PROBLEM TO WORK ON: Reproduce the entries. Match every word.

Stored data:
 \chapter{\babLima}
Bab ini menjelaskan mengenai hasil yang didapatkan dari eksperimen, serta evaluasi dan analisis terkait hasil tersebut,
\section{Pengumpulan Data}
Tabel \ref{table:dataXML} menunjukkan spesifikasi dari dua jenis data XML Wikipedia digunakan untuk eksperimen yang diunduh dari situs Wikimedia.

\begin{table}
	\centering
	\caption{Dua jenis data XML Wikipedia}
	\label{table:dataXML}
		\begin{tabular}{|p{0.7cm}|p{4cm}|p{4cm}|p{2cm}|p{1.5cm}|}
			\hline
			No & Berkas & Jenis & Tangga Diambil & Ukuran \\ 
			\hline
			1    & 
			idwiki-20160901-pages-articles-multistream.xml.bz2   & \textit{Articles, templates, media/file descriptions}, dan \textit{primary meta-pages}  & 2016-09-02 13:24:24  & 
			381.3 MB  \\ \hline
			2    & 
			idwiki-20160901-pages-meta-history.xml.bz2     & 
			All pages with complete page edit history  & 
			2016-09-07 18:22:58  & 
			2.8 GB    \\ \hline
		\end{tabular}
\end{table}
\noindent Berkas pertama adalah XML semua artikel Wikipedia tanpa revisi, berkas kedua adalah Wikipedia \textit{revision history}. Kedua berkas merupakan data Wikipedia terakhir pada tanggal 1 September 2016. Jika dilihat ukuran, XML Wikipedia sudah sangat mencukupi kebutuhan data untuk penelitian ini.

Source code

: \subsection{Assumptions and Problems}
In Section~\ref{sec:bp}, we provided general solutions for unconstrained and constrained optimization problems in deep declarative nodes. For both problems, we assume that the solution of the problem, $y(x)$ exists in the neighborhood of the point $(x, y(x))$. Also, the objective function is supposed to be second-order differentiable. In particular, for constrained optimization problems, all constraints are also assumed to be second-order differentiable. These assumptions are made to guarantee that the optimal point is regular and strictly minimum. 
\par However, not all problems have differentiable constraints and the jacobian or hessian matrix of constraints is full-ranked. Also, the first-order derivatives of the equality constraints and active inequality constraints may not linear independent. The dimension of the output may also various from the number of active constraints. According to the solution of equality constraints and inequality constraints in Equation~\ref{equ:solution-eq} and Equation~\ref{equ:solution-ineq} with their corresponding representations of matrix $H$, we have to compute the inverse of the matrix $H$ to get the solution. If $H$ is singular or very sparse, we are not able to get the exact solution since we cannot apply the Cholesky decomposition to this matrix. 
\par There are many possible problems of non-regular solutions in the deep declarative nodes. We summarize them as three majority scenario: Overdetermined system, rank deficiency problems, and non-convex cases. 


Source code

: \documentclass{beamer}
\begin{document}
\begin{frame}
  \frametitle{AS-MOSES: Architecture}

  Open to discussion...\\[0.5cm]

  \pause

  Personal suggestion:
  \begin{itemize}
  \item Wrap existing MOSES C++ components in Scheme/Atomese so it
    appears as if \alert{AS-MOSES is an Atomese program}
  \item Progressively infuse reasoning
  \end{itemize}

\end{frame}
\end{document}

EXERCISE SOLUTION:
 \chapter{\babLima}
Bab ini menjelaskan mengenai hasil yang didapatkan dari eksperimen, serta evaluasi dan analisis terkait hasil tersebut,
\section{Pengumpulan Data}
Tabel \ref{table:dataXML} menunjukkan spesifikasi dari dua jenis data XML Wikipedia digunakan untuk eksperimen yang diunduh dari situs Wikimedia.

\begin{table}
	\centering
	\caption{Dua jenis data XML Wikipedia}
	\label{table:dataXML}
		\begin{tabular}{|p{0.7cm}|p{4cm}|p{4cm}|p{2cm}|p{1.5cm}|}
			\hline
			No & Berkas & Jenis & Tangga Diambil & Ukuran \\ 
			\hline
			1    & 
			idwiki-20160901-pages-articles-multistream.xml.bz2   & \textit{Articles, templates, media/file descriptions}, dan \textit{primary meta-pages}  & 2016-09-02 13:24:24  & 
			381.3 MB  \\ \hline
			2    & 
			idwiki-20160901-pages-meta-history.xml.bz2     & 
			All pages with complete page edit history  & 
			2016-09-07 18:22:58  & 
			2.8 GB    \\ \hline
		\end{tabular}
\end{table}
\noindent Berkas pertama adalah XML semua artikel Wikipedia tanpa revisi, berkas kedua adalah Wikipedia \textit{revision history}. Kedua berkas merupakan data Wikipedia terakhir pada tanggal 1 September 2016. Jika dilihat ukuran, XML Wikipedia sudah sangat mencukupi kebutuhan data untuk penelitian ini.

Source code

: \subsection{Assumptions and Problems}
In Section~\ref{sec:bp}, we provided general solutions for unconstrained and constrained optimization problems in deep declarative nodes. For both problems, we assume that the solution of the problem, $y(x)$ exists in the neighborhood of the point $(x, y(x))$. Also, the objective function is supposed to be second-order differentiable. In particular, for constrained optimization problems, all constraints are also assumed to be second-order differentiable. These assumptions are made to guarantee that the optimal point is regular and strictly minimum. 
\par However, not all problems have differentiable constraints and the jacobian or hessian matrix of constraints is full-ranked. Also, the first-order derivatives of the equality constraints and active inequality constraints may not linear independent. The dimension of the output may also various from the number of active constraints. According to the solution of equality constraints and inequality constraints in Equation~\ref{equ:solution-eq} and Equation~\ref{equ:solution-ineq} with their corresponding representations of matrix $H$, we have to compute the inverse of the matrix $H$ to get the solution. If $H$ is singular or very sparse, we are not able to get the exact solution since we cannot apply the Cholesky decomposition to this matrix. 
\par There are many possible problems of non-regular solutions in the deep declarative nodes. We summarize them as three majority scenario: Overdetermined system, rank deficiency problems, and non-convex cases. 


Source code

: \documentclass{beamer}
\begin{document}
\begin{frame}
  \frametitle{AS-MOSES: Architecture}

  Open to discussion...\\[0.5cm]

  \pause

  Personal suggestion:
  \begin{itemize}
  \item Wrap existing MOSES C++ components in Scheme/Atomese so it
    appears as if \alert{AS-MOSES is an Atomese program}
  \item Progressively infuse reasoning
  \end{itemize}

\end{frame}
\end{document}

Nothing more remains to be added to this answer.